As the first real post I want to start with the basics. As a manager of a trusted CA the most common complain I receive is that the certificate "does not work". In 99% of the cases the root of the problem is that the administrator did not install the proper SubCA or SubCAs or it install them in the wrong CA store (if the server is a IIS).

I always provide the following possibilities in orded to verify the SubCAs sent by the server.

* openssl (http://www.openssl.org/) If you can have acess to it just run:
openssl s_client -connect SERVERNAME:443 

where SERVERNAME is the DNS name of the server you want to verify. Run the command and check the "Certificate chain" part. In most cases you´ll need to see the certifcates 0 (the server certificate) and 1 (the chain). There are cases you might even need an extra chain.

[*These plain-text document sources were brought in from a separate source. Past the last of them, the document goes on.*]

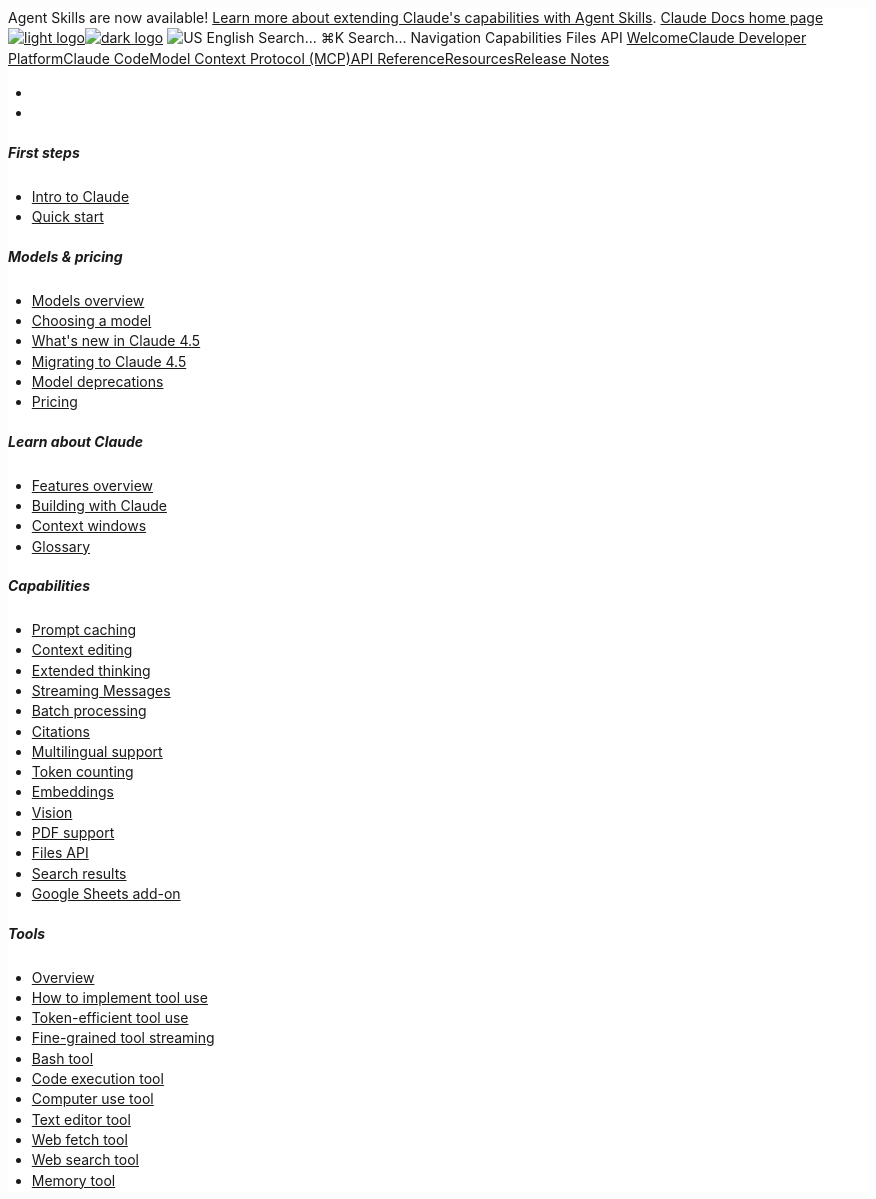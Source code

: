 Agent Skills are now available! [Learn more about extending Claude's capabilities with Agent Skills](/en/docs/agents-and-tools/agent-skills/overview).
[Claude Docs home page![light logo](https://mintcdn.com/anthropic-claude-docs/DcI2Ybid7ZEnFaf0/logo/light.svg?fit=max&auto=format&n=DcI2Ybid7ZEnFaf0&q=85&s=c877c45432515ee69194cb19e9f983a2)![dark logo](https://mintcdn.com/anthropic-claude-docs/DcI2Ybid7ZEnFaf0/logo/dark.svg?fit=max&auto=format&n=DcI2Ybid7ZEnFaf0&q=85&s=f5bb877be0cb3cba86cf6d7c88185216)](/)
![US](https://d3gk2c5xim1je2.cloudfront.net/flags/US.svg)
English
Search...
⌘K
Search...
Navigation
Capabilities
Files API
[Welcome](/en/home)[Claude Developer Platform](/en/docs/intro)[Claude Code](/en/docs/claude-code/overview)[Model Context Protocol (MCP)](/en/docs/mcp)[API Reference](/en/api/messages)[Resources](/en/resources/overview)[Release Notes](/en/release-notes/overview)
* [](/en/docs/intro)
* [](/en/api/overview)
##### First steps
 * [Intro to Claude](/en/docs/intro)
 * [Quick start](/en/docs/get-started)
##### Models & pricing
 * [Models overview](/en/docs/about-claude/models/overview)
 * [Choosing a model](/en/docs/about-claude/models/choosing-a-model)
 * [What's new in Claude 4.5](/en/docs/about-claude/models/whats-new-claude-4-5)
 * [Migrating to Claude 4.5](/en/docs/about-claude/models/migrating-to-claude-4)
 * [Model deprecations](/en/docs/about-claude/model-deprecations)
 * [Pricing](/en/docs/about-claude/pricing)
##### Learn about Claude
 * [Features overview](/en/docs/build-with-claude/overview)
 * [Building with Claude](/en/docs/overview)
 * [Context windows](/en/docs/build-with-claude/context-windows)
 * [Glossary](/en/docs/about-claude/glossary)
##### Capabilities
 * [Prompt caching](/en/docs/build-with-claude/prompt-caching)
 * [Context editing](/en/docs/build-with-claude/context-editing)
 * [Extended thinking](/en/docs/build-with-claude/extended-thinking)
 * [Streaming Messages](/en/docs/build-with-claude/streaming)
 * [Batch processing](/en/docs/build-with-claude/batch-processing)
 * [Citations](/en/docs/build-with-claude/citations)
 * [Multilingual support](/en/docs/build-with-claude/multilingual-support)
 * [Token counting](/en/docs/build-with-claude/token-counting)
 * [Embeddings](/en/docs/build-with-claude/embeddings)
 * [Vision](/en/docs/build-with-claude/vision)
 * [PDF support](/en/docs/build-with-claude/pdf-support)
 * [Files API](/en/docs/build-with-claude/files)
 * [Search results](/en/docs/build-with-claude/search-results)
 * [Google Sheets add-on](/en/docs/agents-and-tools/claude-for-sheets)
##### Tools
 * [Overview](/en/docs/agents-and-tools/tool-use/overview)
 * [How to implement tool use](/en/docs/agents-and-tools/tool-use/implement-tool-use)
 * [Token-efficient tool use](/en/docs/agents-and-tools/tool-use/token-efficient-tool-use)
 * [Fine-grained tool streaming](/en/docs/agents-and-tools/tool-use/fine-grained-tool-streaming)
 * [Bash tool](/en/docs/agents-and-tools/tool-use/bash-tool)
 * [Code execution tool](/en/docs/agents-and-tools/tool-use/code-execution-tool)
 * [Computer use tool](/en/docs/agents-and-tools/tool-use/computer-use-tool)
 * [Text editor tool](/en/docs/agents-and-tools/tool-use/text-editor-tool)
 * [Web fetch tool](/en/docs/agents-and-tools/tool-use/web-fetch-tool)
 * [Web search tool](/en/docs/agents-and-tools/tool-use/web-search-tool)
 * [Memory tool](/en/docs/agents-and-tools/tool-use/memory-tool)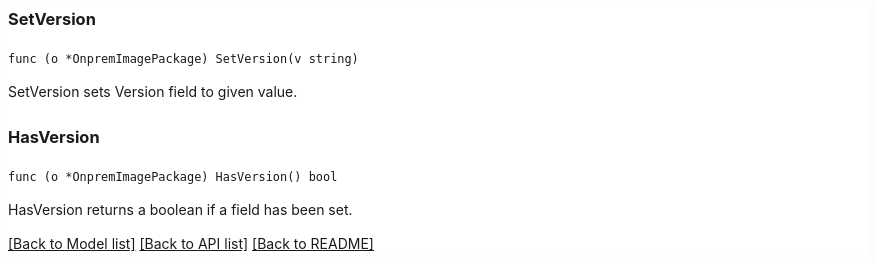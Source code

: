 ### SetVersion

`func (o *OnpremImagePackage) SetVersion(v string)`

SetVersion sets Version field to given value.

### HasVersion

`func (o *OnpremImagePackage) HasVersion() bool`

HasVersion returns a boolean if a field has been set.


[[Back to Model list]](../README.md#documentation-for-models) [[Back to API list]](../README.md#documentation-for-api-endpoints) [[Back to README]](../README.md)


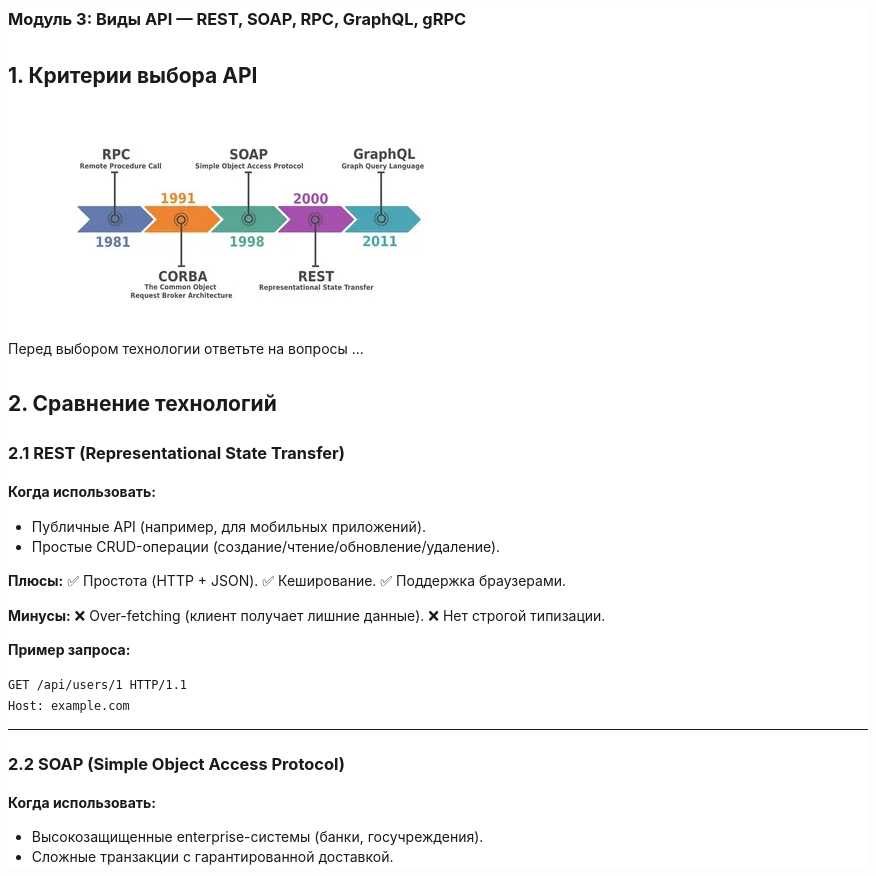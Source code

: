 ### **Модуль 3: Виды API — REST, SOAP, RPC, GraphQL, gRPC**


## **1. Критерии выбора API**

![alt text](image.png)

Перед выбором технологии ответьте на вопросы ...

## **2. Сравнение технологий**

### **2.1 REST (Representational State Transfer)**

**Когда использовать:**

- Публичные API (например, для мобильных приложений).
- Простые CRUD-операции (создание/чтение/обновление/удаление).

**Плюсы:**
✅ Простота (HTTP + JSON).
✅ Кеширование.
✅ Поддержка браузерами.

**Минусы:**
❌ Over-fetching (клиент получает лишние данные).
❌ Нет строгой типизации.

**Пример запроса:**

```bash
GET /api/users/1 HTTP/1.1
Host: example.com
```

---

### **2.2 SOAP (Simple Object Access Protocol)**

**Когда использовать:**

- Высокозащищенные enterprise-системы (банки, госучреждения).
- Сложные транзакции с гарантированной доставкой.
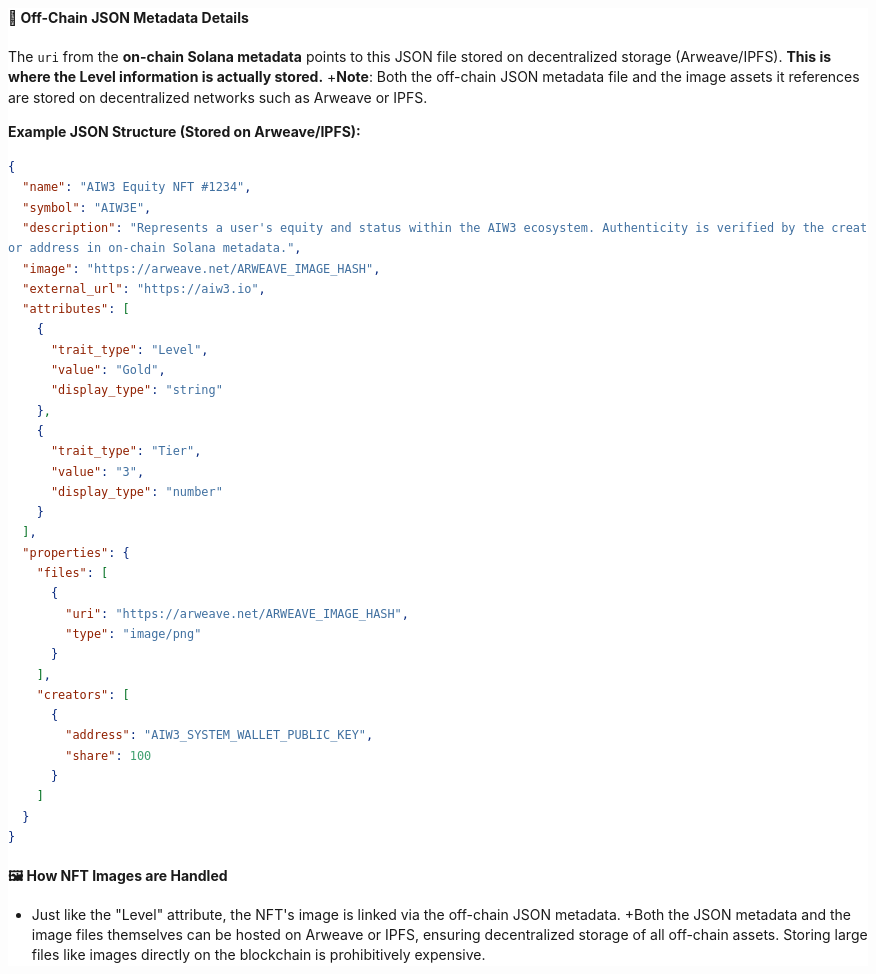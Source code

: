 #### 📄 Off-Chain JSON Metadata Details

The `uri` from the **on-chain Solana metadata** points to this JSON file stored on decentralized storage (Arweave/IPFS). **This is where the Level information is actually stored.**
+**Note**: Both the off-chain JSON metadata file and the image assets it references are stored on decentralized networks such as Arweave or IPFS.

**Example JSON Structure (Stored on Arweave/IPFS):**

```json
{
  "name": "AIW3 Equity NFT #1234",
  "symbol": "AIW3E",
  "description": "Represents a user's equity and status within the AIW3 ecosystem. Authenticity is verified by the creator address in on-chain Solana metadata.",
  "image": "https://arweave.net/ARWEAVE_IMAGE_HASH",
  "external_url": "https://aiw3.io",
  "attributes": [
    {
      "trait_type": "Level",
      "value": "Gold",
      "display_type": "string"
    },
    {
      "trait_type": "Tier", 
      "value": "3",
      "display_type": "number"
    }
  ],
  "properties": {
    "files": [
      {
        "uri": "https://arweave.net/ARWEAVE_IMAGE_HASH",
        "type": "image/png"
      }
    ],
    "creators": [
      {
        "address": "AIW3_SYSTEM_WALLET_PUBLIC_KEY",
        "share": 100
      }
    ]
  }
}
```

#### 🖼️ How NFT Images are Handled

- Just like the "Level" attribute, the NFT's image is linked via the off-chain JSON metadata. +Both the JSON metadata and the image files themselves can be hosted on Arweave or IPFS, ensuring decentralized storage of all off-chain assets. Storing large files like images directly on the blockchain is prohibitively expensive.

It´s necessary that the Issuer (i:) of the last certificate is available on the client, otherwise you´ll have an error.

openssl s_client -connect google.com:443
CONNECTED(00000003)
depth=1 /C=ZA/O=Thawte Consulting (Pty) Ltd./CN=Thawte SGC CA
verify error:num=20:unable to get local issuer certificate
verify return:0
---
Certificate chain
 0 s:/C=US/ST=California/L=Mountain View/O=Google Inc/CN=www.google.com
   i:/C=ZA/O=Thawte Consulting (Pty) Ltd./CN=Thawte SGC CA
 1 s:/C=ZA/O=Thawte Consulting (Pty) Ltd./CN=Thawte SGC CA
   i:/C=US/O=VeriSign, Inc./OU=Class 3 Public Primary Certification Authority
---
Server certificate
-----BEGIN CERTIFICATE-----
MIIDITCCAoqgAwIBAgIQL9+89q6RUm0PmqPfQDQ+mjANBgkqhkiG9w0BAQUFADBM
MQswCQYDVQQGEwJaQTElMCMGA1UEChMcVGhhd3RlIENvbnN1bHRpbmcgKFB0eSkg
THRkLjEWMBQGA1UEAxMNVGhhd3RlIFNHQyBDQTAeFw0wOTEyMTgwMDAwMDBaFw0x
MTEyMTgyMzU5NTlaMGgxCzAJBgNVBAYTAlVTMRMwEQYDVQQIEwpDYWxpZm9ybmlh
MRYwFAYDVQQHFA1Nb3VudGFpbiBWaWV3MRMwEQYDVQQKFApHb29nbGUgSW5jMRcw
FQYDVQQDFA53d3cuZ29vZ2xlLmNvbTCBnzANBgkqhkiG9w0BAQEFAAOBjQAwgYkC
gYEA6PmGD5D6htffvXImttdEAoN4c9kCKO+IRTn7EOh8rqk41XXGOOsKFQebg+jN
gtXj9xVoRaELGYW84u+E593y17iYwqG7tcFR39SDAqc9BkJb4SLD3muFXxzW2k6L
05vuuWciKh0R73mkszeK9P4Y/bz5RiNQl/Os/CRGK1w7t0UCAwEAAaOB5zCB5DAM
BgNVHRMBAf8EAjAAMDYGA1UdHwQvMC0wK6ApoCeGJWh0dHA6Ly9jcmwudGhhd3Rl
LmNvbS9UaGF3dGVTR0NDQS5jcmwwKAYDVR0lBCEwHwYIKwYBBQUHAwEGCCsGAQUF
BwMCBglghkgBhvhCBAEwcgYIKwYBBQUHAQEEZjBkMCIGCCsGAQUFBzABhhZodHRw
Oi8vb2NzcC50aGF3dGUuY29tMD4GCCsGAQUFBzAChjJodHRwOi8vd3d3LnRoYXd0
ZS5jb20vcmVwb3NpdG9yeS9UaGF3dGVfU0dDX0NBLmNydDANBgkqhkiG9w0BAQUF
AAOBgQCfQ89bxFApsb/isJr/aiEdLRLDLE5a+RLizrmCUi3nHX4adpaQedEkUjh5
u2ONgJd8IyAPkU0Wueru9G2Jysa9zCRo1kNbzipYvzwY4OA8Ys+WAi0oR1A04Se6
z5nRUP8pJcA2NhUzUnC+MY+f6H/nEQyNv4SgQhqAibAxWEEHXw==
-----END CERTIFICATE-----
subject=/C=US/ST=California/L=Mountain View/O=Google Inc/CN=www.google.com
issuer=/C=ZA/O=Thawte Consulting (Pty) Ltd./CN=Thawte SGC CA
---
No client certificate CA names sent
---
SSL handshake has read 1765 bytes and written 313 bytes
---
New, TLSv1/SSLv3, Cipher is RC4-SHA
Server public key is 1024 bit
Compression: NONE
Expansion: NONE
SSL-Session:
    Protocol  : TLSv1
    Cipher    : RC4-SHA
    Session-ID: B3E695F8FA99A262EC5916678E686907ABF5CC2EE5B85EE994A3CBE7360B0DBA
    Session-ID-ctx:
    Master-Key: FFA4CB2368CDAF125D1284CC0CA739C0A40E9E429B5CD07FAF7177546694D7448524242B513749CFE33C14DE0D129746
    Key-Arg   : None
    Start Time: 1274307867
    Timeout   : 300 (sec)
    Verify return code: 0 (ok)
---


* Online Tool. If you can't use openssl or you are afraid of using the command line there are plenty of online tools that will check the certificate for you. Find below a couple of links that work quite well:

http://jce.iaik.tugraz.at/sic/Products/Communication-Messaging-Security/iSaSiLk/demo
Although the page is in German, it´s quite simple to use. What I like is that it provides all information oyu need and more.

http://www.sslshopper.com/ssl-checker.html
Nice format and simpler to read but with less information.